Source texts of formatted documents
------------------------------------------------------------------------

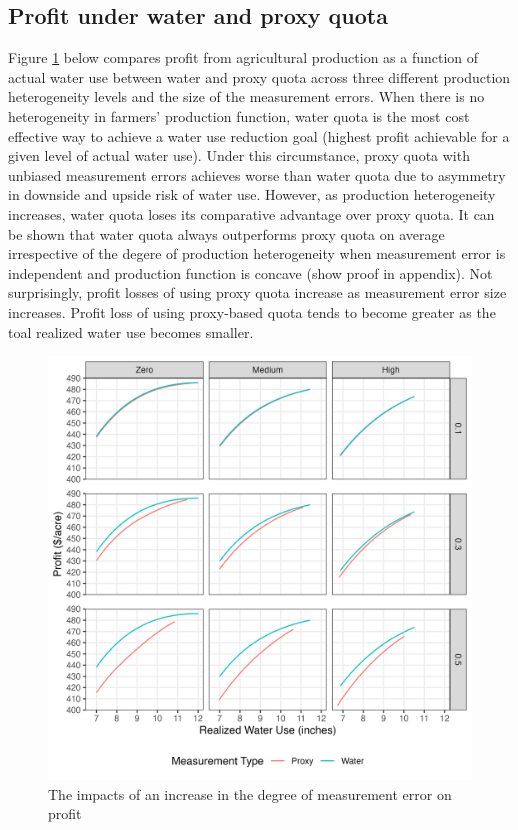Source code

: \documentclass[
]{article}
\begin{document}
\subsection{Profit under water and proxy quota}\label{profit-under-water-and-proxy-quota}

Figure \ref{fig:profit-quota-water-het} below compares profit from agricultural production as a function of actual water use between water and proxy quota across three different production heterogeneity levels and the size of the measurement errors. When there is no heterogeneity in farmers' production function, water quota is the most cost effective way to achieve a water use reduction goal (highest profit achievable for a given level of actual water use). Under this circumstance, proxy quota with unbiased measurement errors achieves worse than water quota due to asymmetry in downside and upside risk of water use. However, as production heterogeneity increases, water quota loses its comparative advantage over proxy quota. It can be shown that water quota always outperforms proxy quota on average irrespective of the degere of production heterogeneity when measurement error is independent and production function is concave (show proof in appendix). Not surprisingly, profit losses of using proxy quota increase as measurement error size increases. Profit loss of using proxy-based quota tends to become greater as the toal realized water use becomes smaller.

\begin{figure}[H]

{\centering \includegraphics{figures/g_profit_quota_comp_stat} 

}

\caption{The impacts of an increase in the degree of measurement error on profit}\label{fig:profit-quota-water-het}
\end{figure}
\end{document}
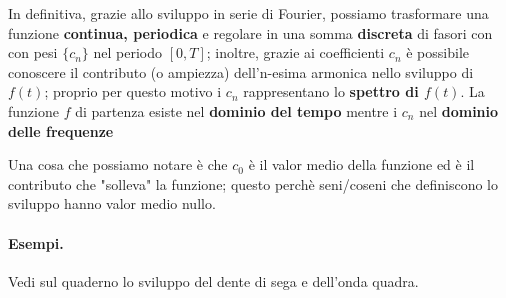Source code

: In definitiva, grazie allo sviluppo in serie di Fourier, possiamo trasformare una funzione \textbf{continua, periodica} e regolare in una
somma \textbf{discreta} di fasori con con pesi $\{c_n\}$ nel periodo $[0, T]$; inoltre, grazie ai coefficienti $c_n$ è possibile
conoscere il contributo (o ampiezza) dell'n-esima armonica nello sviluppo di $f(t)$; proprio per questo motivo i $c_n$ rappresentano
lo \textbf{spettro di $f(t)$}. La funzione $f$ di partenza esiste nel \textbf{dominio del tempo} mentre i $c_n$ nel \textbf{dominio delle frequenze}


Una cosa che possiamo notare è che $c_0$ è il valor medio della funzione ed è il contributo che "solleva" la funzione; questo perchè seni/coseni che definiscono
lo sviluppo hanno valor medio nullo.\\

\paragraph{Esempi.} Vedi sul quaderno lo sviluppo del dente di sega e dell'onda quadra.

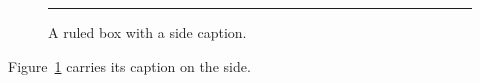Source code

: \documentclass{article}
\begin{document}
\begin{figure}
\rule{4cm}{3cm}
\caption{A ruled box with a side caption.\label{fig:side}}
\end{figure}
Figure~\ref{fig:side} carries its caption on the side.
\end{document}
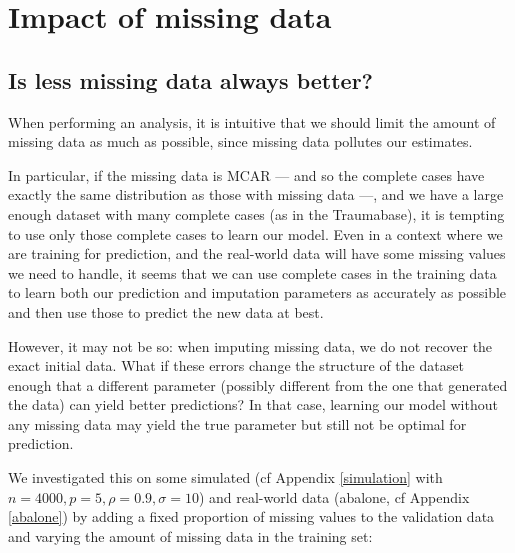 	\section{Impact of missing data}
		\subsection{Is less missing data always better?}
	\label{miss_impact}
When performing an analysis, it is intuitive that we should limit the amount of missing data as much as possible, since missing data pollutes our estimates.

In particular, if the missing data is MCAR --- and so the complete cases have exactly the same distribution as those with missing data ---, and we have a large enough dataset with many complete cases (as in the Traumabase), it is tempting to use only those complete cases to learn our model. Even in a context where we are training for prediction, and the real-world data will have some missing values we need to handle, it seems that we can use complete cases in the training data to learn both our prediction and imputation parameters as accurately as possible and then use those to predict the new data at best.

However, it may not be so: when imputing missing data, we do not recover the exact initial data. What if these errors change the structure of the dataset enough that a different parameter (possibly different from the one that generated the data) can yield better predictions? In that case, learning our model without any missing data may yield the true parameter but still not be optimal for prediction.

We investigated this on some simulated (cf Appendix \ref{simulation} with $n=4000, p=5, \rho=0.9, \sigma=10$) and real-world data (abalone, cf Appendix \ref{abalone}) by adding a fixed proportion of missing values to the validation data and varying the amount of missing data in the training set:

------------------------------------------------------------------------

Transcribe exactly the lines above, beginning at the one with "lo sviluppo hanno valor medio nullo.\\" and going up to and including the one with "In particular, if". Pictures do not belong in the copy.

lo sviluppo hanno valor medio nullo.\\

\paragraph{Esempi.} Vedi sul quaderno lo sviluppo del dente di sega e dell'onda quadra.

Source code

: \documentclass{article}
\begin{document}
\begin{figure}
\rule{4cm}{3cm}
\caption{A ruled box with a side caption.\label{fig:side}}
\end{figure}
Figure~\ref{fig:side} carries its caption on the side.
\end{document}
 	\section{Impact of missing data}
		\subsection{Is less missing data always better?}
	\label{miss_impact}
When performing an analysis, it is intuitive that we should limit the amount of missing data as much as possible, since missing data pollutes our estimates.

In particular, if the missing data is MCAR --- and so the complete cases have exactly the same distribution as those with missing data ---, and we have a large enough dataset with many complete cases (as in the Traumabase), it is tempting to use only those complete cases to learn our model. Even in a context where we are training for prediction, and the real-world data will have some missing values we need to handle, it seems that we can use complete cases in the training data to learn both our prediction and imputation parameters as accurately as possible and then use those to predict the new data at best.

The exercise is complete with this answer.